WHAT THE EXERCISE ASKS:
As you restate the entries, keep every word intact and leave out whatever images they hold.

EXTRACTED MATERIAL:
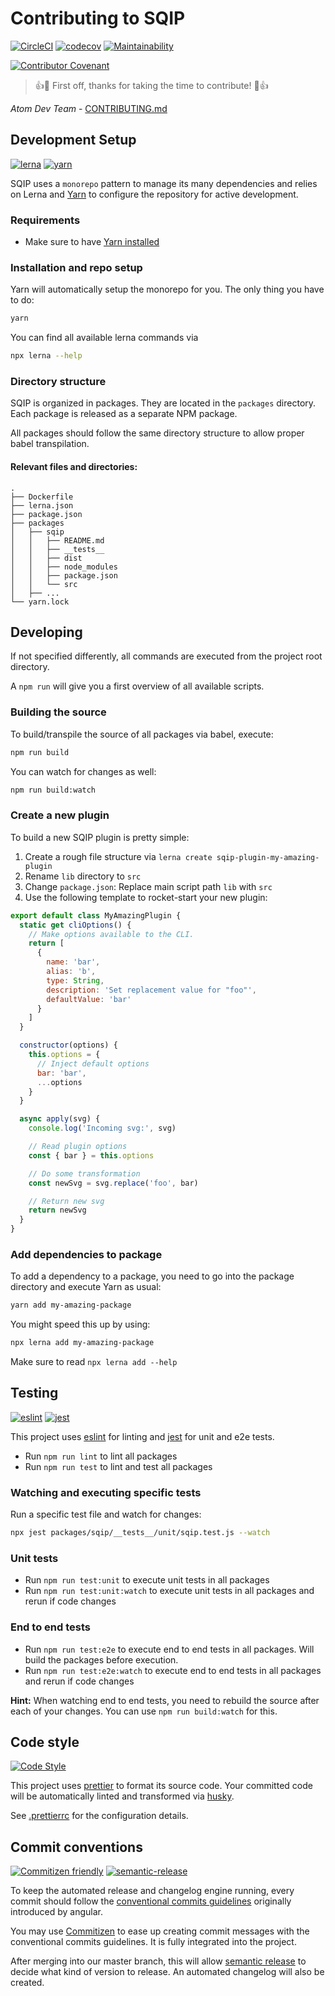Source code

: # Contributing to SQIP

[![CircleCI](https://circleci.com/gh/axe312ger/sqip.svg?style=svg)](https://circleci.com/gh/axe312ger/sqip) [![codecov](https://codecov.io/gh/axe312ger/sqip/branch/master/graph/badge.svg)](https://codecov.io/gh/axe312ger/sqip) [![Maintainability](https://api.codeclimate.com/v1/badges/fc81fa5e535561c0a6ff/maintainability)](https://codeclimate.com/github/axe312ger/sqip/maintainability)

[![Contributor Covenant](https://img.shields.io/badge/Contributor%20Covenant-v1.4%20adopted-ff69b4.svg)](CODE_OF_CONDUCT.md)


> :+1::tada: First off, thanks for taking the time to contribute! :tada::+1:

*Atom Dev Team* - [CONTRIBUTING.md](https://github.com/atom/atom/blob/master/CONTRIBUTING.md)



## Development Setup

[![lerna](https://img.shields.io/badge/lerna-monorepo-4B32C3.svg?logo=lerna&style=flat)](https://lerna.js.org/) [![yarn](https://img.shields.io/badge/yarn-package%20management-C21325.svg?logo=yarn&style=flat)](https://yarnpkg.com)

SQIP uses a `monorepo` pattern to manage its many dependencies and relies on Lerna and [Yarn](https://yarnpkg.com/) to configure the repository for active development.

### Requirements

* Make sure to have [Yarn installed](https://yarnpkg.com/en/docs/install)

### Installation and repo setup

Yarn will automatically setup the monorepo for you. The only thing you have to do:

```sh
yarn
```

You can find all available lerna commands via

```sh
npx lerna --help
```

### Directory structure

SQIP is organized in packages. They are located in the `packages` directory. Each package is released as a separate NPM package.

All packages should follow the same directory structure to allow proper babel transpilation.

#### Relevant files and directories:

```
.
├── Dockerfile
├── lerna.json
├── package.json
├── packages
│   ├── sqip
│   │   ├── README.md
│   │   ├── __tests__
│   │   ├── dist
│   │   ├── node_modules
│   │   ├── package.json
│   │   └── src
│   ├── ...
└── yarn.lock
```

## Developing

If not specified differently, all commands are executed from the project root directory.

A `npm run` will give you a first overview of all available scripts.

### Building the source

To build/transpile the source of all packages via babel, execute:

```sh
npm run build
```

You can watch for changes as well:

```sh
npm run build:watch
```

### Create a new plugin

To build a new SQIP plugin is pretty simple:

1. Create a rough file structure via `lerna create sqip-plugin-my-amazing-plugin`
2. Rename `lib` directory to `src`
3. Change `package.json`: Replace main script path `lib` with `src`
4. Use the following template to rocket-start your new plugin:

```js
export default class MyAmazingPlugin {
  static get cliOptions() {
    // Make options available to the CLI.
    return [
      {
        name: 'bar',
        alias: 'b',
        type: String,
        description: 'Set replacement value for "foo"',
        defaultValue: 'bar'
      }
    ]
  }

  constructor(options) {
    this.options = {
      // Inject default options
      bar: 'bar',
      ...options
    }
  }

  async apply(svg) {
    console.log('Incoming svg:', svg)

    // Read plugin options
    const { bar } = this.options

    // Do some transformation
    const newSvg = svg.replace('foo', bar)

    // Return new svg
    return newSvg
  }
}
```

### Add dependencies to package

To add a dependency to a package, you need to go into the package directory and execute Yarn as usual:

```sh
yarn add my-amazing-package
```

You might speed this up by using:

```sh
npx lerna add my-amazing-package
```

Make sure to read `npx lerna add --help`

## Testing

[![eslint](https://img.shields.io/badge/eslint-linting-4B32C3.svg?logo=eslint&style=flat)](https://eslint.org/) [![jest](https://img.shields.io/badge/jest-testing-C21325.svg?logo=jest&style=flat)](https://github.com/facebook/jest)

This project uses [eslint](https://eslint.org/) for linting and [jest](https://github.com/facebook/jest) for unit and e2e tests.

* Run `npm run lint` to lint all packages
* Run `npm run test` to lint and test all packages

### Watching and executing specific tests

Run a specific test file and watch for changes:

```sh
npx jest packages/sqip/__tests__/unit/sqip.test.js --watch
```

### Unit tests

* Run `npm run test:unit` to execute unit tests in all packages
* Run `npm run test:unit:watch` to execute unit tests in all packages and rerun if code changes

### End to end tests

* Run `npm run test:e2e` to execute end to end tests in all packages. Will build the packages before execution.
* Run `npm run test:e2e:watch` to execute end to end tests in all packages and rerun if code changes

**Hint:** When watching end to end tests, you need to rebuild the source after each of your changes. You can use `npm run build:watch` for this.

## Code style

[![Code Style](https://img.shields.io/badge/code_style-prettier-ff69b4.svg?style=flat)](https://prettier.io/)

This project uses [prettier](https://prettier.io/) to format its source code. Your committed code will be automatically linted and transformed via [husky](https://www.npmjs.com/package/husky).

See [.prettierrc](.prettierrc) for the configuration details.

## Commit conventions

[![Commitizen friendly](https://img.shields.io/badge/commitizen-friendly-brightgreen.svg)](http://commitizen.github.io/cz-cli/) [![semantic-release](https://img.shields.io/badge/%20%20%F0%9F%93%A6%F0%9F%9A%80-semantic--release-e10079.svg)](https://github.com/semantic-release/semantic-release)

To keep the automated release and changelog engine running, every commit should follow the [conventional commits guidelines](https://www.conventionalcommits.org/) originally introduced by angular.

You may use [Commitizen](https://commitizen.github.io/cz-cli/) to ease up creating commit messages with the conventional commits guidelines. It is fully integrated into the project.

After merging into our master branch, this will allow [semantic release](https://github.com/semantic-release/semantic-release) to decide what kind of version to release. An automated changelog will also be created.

EXERCISE ANSWER:
Source code

: # Contributing to SQIP

[![CircleCI](https://circleci.com/gh/axe312ger/sqip.svg?style=svg)](https://circleci.com/gh/axe312ger/sqip) [![codecov](https://codecov.io/gh/axe312ger/sqip/branch/master/graph/badge.svg)](https://codecov.io/gh/axe312ger/sqip) [![Maintainability](https://api.codeclimate.com/v1/badges/fc81fa5e535561c0a6ff/maintainability)](https://codeclimate.com/github/axe312ger/sqip/maintainability)

[![Contributor Covenant](https://img.shields.io/badge/Contributor%20Covenant-v1.4%20adopted-ff69b4.svg)](CODE_OF_CONDUCT.md)


> :+1::tada: First off, thanks for taking the time to contribute! :tada::+1:

*Atom Dev Team* - [CONTRIBUTING.md](https://github.com/atom/atom/blob/master/CONTRIBUTING.md)



## Development Setup

[![lerna](https://img.shields.io/badge/lerna-monorepo-4B32C3.svg?logo=lerna&style=flat)](https://lerna.js.org/) [![yarn](https://img.shields.io/badge/yarn-package%20management-C21325.svg?logo=yarn&style=flat)](https://yarnpkg.com)

SQIP uses a `monorepo` pattern to manage its many dependencies and relies on Lerna and [Yarn](https://yarnpkg.com/) to configure the repository for active development.

### Requirements

* Make sure to have [Yarn installed](https://yarnpkg.com/en/docs/install)

### Installation and repo setup

Yarn will automatically setup the monorepo for you. The only thing you have to do:

```sh
yarn
```

You can find all available lerna commands via

```sh
npx lerna --help
```

### Directory structure

SQIP is organized in packages. They are located in the `packages` directory. Each package is released as a separate NPM package.

All packages should follow the same directory structure to allow proper babel transpilation.

#### Relevant files and directories:

```
.
├── Dockerfile
├── lerna.json
├── package.json
├── packages
│   ├── sqip
│   │   ├── README.md
│   │   ├── __tests__
│   │   ├── dist
│   │   ├── node_modules
│   │   ├── package.json
│   │   └── src
│   ├── ...
└── yarn.lock
```

## Developing

If not specified differently, all commands are executed from the project root directory.

A `npm run` will give you a first overview of all available scripts.

### Building the source

To build/transpile the source of all packages via babel, execute:

```sh
npm run build
```

You can watch for changes as well:

```sh
npm run build:watch
```

### Create a new plugin

To build a new SQIP plugin is pretty simple:

1. Create a rough file structure via `lerna create sqip-plugin-my-amazing-plugin`
2. Rename `lib` directory to `src`
3. Change `package.json`: Replace main script path `lib` with `src`
4. Use the following template to rocket-start your new plugin:

```js
export default class MyAmazingPlugin {
  static get cliOptions() {
    // Make options available to the CLI.
    return [
      {
        name: 'bar',
        alias: 'b',
        type: String,
        description: 'Set replacement value for "foo"',
        defaultValue: 'bar'
      }
    ]
  }

  constructor(options) {
    this.options = {
      // Inject default options
      bar: 'bar',
      ...options
    }
  }

  async apply(svg) {
    console.log('Incoming svg:', svg)

    // Read plugin options
    const { bar } = this.options

    // Do some transformation
    const newSvg = svg.replace('foo', bar)

    // Return new svg
    return newSvg
  }
}
```

### Add dependencies to package

To add a dependency to a package, you need to go into the package directory and execute Yarn as usual:

```sh
yarn add my-amazing-package
```

You might speed this up by using:

```sh
npx lerna add my-amazing-package
```

Make sure to read `npx lerna add --help`

## Testing

[![eslint](https://img.shields.io/badge/eslint-linting-4B32C3.svg?logo=eslint&style=flat)](https://eslint.org/) [![jest](https://img.shields.io/badge/jest-testing-C21325.svg?logo=jest&style=flat)](https://github.com/facebook/jest)

This project uses [eslint](https://eslint.org/) for linting and [jest](https://github.com/facebook/jest) for unit and e2e tests.

* Run `npm run lint` to lint all packages
* Run `npm run test` to lint and test all packages

### Watching and executing specific tests

Run a specific test file and watch for changes:

```sh
npx jest packages/sqip/__tests__/unit/sqip.test.js --watch
```

### Unit tests

* Run `npm run test:unit` to execute unit tests in all packages
* Run `npm run test:unit:watch` to execute unit tests in all packages and rerun if code changes

### End to end tests

* Run `npm run test:e2e` to execute end to end tests in all packages. Will build the packages before execution.
* Run `npm run test:e2e:watch` to execute end to end tests in all packages and rerun if code changes

**Hint:** When watching end to end tests, you need to rebuild the source after each of your changes. You can use `npm run build:watch` for this.

## Code style

[![Code Style](https://img.shields.io/badge/code_style-prettier-ff69b4.svg?style=flat)](https://prettier.io/)

This project uses [prettier](https://prettier.io/) to format its source code. Your committed code will be automatically linted and transformed via [husky](https://www.npmjs.com/package/husky).

See [.prettierrc](.prettierrc) for the configuration details.

## Commit conventions

[![Commitizen friendly](https://img.shields.io/badge/commitizen-friendly-brightgreen.svg)](http://commitizen.github.io/cz-cli/) [![semantic-release](https://img.shields.io/badge/%20%20%F0%9F%93%A6%F0%9F%9A%80-semantic--release-e10079.svg)](https://github.com/semantic-release/semantic-release)

To keep the automated release and changelog engine running, every commit should follow the [conventional commits guidelines](https://www.conventionalcommits.org/) originally introduced by angular.

You may use [Commitizen](https://commitizen.github.io/cz-cli/) to ease up creating commit messages with the conventional commits guidelines. It is fully integrated into the project.

After merging into our master branch, this will allow [semantic release](https://github.com/semantic-release/semantic-release) to decide what kind of version to release. An automated changelog will also be created.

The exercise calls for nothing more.